Quando Sor Alliser os fazia confrontá-lo, defendiam-se e afastavam
seus golpes lentos e desajeitados. Se o mestre de armas gritava por
um ataque, dançavam em frente e davam uma pancadinha ligeira na
placa de peito, no elmo ou na perna de Sam. Sor Alliser irritava-se,
ameaçava-os e os chamava de covardes, mulheres e coisas piores, mas
Sam permaneceu incólume.
Algumas
noites mais tarde, a pedido de Jon, juntou-se a eles para a refeição
da noite, sentando-se no banco ao lado de Halder. Passaram-se mais
quinze dias até ganhar coragem para se juntar à conversa, e, ao fim
de algum tempo, já ria das caretas de Pyp e brincava com Grenn como
qualquer outro.
Samwell
Tarly podia ser gordo, desajeitado e assustado, mas não era nenhum
tolo. Uma noite visitou Jon em sua cela.
- Não
sei o que você fez - disse - mas sei que fez alguma coisa - e
afastou timidamente seus olhos. - Nunca tinha tido um amigo.
- Nós
não somos amigos - disse Jon, pousando a mão no amplo ombro de Sam.
- Somos irmãos.
E eram,
pensou consigo mesmo depois de Sam se retirar.
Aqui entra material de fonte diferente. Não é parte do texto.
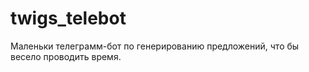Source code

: # twigs_telebot

Маленьки телеграмм-бот по генерированию предложений, что бы весело проводить время.
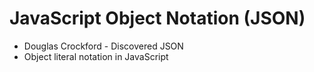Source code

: # JavaScript Object Notation (JSON)
* Douglas Crockford - Discovered JSON
* Object literal notation in JavaScript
Robb, Bran e Rickon
eram os filhos de seu pai, e ainda os amava, mas Jon sabia que nunca
fora realmente um deles, Catelyn Stark assegurara-se disso. Os muros
cinzentos de Winterfell podiam ainda assombrar seus sonhos, mas
Castelo Negro era agora a sua vida, e seus irmãos eram Sam, Grenn,
Halder e Pyp, e os outros renegados que vestiam o negro da Patrulha
da Noite.
- Meu tio
disse a verdade - ele segredou a Fantasma, perguntando a si mesmo se
algum dia voltaria a ver Benjen Stark para lhe dizer isto.